How do we look upon the covenant of Immanuel in our own lives? Would we be able to conceive of the idea of “Seek first the kingdom of God and His righteousness“? Would we be able to believe “…and all that is needed will be provided by God“? Would we be able to receive “The Lord is my shepherd who makes it possible for me to want for nothing“? Would we be able to “Trust in the Lord with all our heart, soul, mind and strength” and be obedient to the leading of His Holy Spirit to work in us, with us and through us? Or are we more like Abram and Sarai who took matters into their own hands to make God’s destiny for their lives a reality? Look at the result of that effort: they laughed at God, they used a foreign “loophole” to provide an heir and jealousy ruled their lives which led to the consideration of sacrificing two sons. Yes, one son was driven into the wilderness as the scapegoat for Sarai’s jealousy. She agreed to, even conceived of, the idea to use the “rule of substitution” to give Abraham a son but it did not fill her life with joy. Worse, Abraham agreed to the plan to receive a son, believing Sarah’s plan was good, so that Ishmael could be conceived as his own and thus satisfy God’s covenant agreement by his own work. Except, that wasn’t God’s covenant agreement at all. So, when Isaac was born as God had promised, Abraham had to take this “little lamb” to Mount Moriah to be sacrificed as a good faith offering. Abraham had to be willing to give up all he had to receive all that God had promised to him. And that promise was a future beyond anything Abraham could have imagined. Little did Abraham know that his eventual act of faith to trust God in life and death would lead to the saving of God’s people and the establishment of the Church as his true descendants. It was a foretaste of the incarnation of Immanuel.

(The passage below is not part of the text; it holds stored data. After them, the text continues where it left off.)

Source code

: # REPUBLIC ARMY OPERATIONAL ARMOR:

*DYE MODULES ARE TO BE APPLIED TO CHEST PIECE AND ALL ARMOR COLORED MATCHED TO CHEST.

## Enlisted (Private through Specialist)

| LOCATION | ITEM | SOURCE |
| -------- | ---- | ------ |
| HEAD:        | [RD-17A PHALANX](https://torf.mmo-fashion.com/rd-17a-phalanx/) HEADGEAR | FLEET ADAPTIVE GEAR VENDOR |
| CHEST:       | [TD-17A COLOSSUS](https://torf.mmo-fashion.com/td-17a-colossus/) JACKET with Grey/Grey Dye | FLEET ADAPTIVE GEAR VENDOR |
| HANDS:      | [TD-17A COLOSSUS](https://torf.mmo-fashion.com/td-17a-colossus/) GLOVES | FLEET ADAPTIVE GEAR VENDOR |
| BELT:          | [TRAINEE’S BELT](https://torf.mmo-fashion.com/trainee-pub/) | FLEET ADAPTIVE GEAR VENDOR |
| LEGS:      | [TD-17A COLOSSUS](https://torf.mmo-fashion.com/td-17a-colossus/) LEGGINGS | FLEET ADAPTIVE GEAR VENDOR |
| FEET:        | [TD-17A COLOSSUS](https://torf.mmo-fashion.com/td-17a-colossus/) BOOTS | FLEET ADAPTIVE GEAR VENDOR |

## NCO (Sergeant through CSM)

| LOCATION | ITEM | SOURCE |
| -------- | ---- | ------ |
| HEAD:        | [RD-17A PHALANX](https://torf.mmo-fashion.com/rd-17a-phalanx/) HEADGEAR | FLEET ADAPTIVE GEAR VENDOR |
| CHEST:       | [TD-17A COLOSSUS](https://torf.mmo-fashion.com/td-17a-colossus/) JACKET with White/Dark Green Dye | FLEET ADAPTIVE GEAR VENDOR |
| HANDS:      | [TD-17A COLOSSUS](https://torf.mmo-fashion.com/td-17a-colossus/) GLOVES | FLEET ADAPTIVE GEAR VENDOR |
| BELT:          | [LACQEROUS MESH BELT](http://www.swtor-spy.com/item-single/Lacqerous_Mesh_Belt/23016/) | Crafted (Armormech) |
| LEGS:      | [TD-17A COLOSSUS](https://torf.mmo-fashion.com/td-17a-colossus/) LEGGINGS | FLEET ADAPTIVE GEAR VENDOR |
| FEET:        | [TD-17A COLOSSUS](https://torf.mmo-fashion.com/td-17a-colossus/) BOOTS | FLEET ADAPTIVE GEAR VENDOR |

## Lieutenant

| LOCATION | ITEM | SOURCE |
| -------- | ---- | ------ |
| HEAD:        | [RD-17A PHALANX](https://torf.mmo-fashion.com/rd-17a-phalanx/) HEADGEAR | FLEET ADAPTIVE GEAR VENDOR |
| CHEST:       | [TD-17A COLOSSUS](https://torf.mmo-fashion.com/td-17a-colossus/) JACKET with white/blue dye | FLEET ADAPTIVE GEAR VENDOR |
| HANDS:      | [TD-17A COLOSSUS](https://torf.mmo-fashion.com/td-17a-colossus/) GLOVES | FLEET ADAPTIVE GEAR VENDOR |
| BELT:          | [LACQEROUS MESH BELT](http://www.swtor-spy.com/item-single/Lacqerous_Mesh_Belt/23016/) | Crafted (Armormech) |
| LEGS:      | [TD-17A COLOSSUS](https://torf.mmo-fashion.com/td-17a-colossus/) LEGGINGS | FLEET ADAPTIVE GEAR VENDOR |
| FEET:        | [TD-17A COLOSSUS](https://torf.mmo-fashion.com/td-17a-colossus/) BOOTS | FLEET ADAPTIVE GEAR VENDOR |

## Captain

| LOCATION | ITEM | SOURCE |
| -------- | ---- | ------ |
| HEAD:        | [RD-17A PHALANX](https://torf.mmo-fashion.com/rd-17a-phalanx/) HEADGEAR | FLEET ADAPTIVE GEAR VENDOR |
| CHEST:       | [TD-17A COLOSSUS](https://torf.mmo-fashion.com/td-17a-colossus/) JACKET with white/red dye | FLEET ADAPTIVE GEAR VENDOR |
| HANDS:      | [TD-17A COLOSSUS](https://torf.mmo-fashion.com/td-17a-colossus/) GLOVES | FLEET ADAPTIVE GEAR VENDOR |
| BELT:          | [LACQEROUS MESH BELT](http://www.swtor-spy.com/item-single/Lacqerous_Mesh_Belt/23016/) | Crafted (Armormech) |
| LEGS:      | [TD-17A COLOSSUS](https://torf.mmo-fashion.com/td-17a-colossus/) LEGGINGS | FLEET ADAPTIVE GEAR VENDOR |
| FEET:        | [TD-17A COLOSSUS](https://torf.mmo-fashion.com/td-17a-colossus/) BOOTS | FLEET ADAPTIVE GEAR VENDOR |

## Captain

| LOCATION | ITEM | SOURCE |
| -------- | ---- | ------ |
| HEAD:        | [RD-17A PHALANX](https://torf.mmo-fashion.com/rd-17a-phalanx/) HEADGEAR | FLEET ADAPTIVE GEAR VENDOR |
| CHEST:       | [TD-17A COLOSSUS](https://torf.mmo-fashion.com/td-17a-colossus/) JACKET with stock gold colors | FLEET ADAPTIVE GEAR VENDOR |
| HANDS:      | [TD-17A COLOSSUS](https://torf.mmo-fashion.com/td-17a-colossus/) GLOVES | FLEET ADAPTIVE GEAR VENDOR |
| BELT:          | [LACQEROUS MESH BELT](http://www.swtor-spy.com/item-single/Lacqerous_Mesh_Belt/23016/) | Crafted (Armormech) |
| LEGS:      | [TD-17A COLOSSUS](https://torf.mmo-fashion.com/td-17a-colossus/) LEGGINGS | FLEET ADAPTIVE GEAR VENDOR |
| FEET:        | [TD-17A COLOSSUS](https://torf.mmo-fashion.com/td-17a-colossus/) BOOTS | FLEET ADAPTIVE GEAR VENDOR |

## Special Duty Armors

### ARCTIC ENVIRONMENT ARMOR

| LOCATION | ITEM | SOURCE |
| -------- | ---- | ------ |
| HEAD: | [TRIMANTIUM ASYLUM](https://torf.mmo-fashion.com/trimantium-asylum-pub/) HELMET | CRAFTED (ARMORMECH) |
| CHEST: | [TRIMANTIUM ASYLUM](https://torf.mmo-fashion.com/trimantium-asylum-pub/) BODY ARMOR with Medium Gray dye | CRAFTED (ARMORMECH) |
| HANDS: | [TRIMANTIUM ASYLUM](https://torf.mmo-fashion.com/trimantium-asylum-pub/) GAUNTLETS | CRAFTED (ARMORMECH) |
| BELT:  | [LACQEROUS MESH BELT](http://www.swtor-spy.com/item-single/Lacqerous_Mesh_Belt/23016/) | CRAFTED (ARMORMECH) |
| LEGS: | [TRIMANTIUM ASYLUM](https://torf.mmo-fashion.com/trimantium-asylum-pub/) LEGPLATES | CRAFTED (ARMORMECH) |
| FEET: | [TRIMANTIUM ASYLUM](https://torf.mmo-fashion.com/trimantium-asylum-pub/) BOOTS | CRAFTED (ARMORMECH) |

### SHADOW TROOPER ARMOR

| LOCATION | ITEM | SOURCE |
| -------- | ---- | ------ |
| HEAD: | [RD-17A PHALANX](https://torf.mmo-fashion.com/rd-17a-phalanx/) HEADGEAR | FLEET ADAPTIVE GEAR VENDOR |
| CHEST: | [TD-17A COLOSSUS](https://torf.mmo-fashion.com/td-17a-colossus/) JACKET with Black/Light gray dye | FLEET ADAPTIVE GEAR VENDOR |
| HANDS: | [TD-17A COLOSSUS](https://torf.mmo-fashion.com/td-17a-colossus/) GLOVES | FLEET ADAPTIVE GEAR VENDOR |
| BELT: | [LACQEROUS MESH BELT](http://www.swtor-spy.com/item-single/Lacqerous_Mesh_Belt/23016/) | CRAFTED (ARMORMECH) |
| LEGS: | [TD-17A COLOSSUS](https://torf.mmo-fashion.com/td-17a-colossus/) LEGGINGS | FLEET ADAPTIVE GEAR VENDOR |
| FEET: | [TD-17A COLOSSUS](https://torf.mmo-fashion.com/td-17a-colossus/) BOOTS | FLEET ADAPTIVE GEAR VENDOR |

So, what is God conceiving in you, asking you to believe and inviting you to receive today in this Advent season. How will the love of God make itself known in you as you share this good news of a great joy illustrating God is love? What is it that you are willing to sacrifice so that the covenant of trust established between you and God can be fulfilled and passed on in the generations to come. And generations will be born through you! Jesus said to his detractors “I can silence My disciples. But, if I do, even the very stones will cry out ‘Hosannah.’” (Luke 19.40) It is not by flesh and blood but by faith that we receive the opportunity to bring great joy into the world. It is not with gifts created from and out of this world that make the best song. Rather, it is out of the heart, mind and soul which speaks of the glory and goodness of God. Christmas is a time of remembering our own birth by faith which God had in authentic love, His love in us. Christmas is a time to embrace our worth and value not in gifts wrapped in bows, ribbons and paper but in the gift wrapped in swaddling cloth lying in a manger. We are like the shepherds who sang their own song which Mary received in her heart, which Joseph believed in his mind and which the seed of hope conceived in everyone who bore witness to the birth of the gospel that day and every day following. Christmas is a time to reaffirm our accepting the covenant which God made with each of us to be our God and for us to be His people. Accepting that allows our trust in Him to provide what is needed to be fulfilled as we walk by faith and not by sight through the greatest love story ever told.

TODAY’S PRAYER:

Father, we are so grateful for what You have done to make Your love complete in us. We pray for the blessing of Your Holy Spirit to teach us how to allow the finishing touches on our lives to be applied so that we may be a more perfect witness of Your authentic love. May our joy be complete and our song be sung today and all days yet to come in Jesus’ name. AMEN.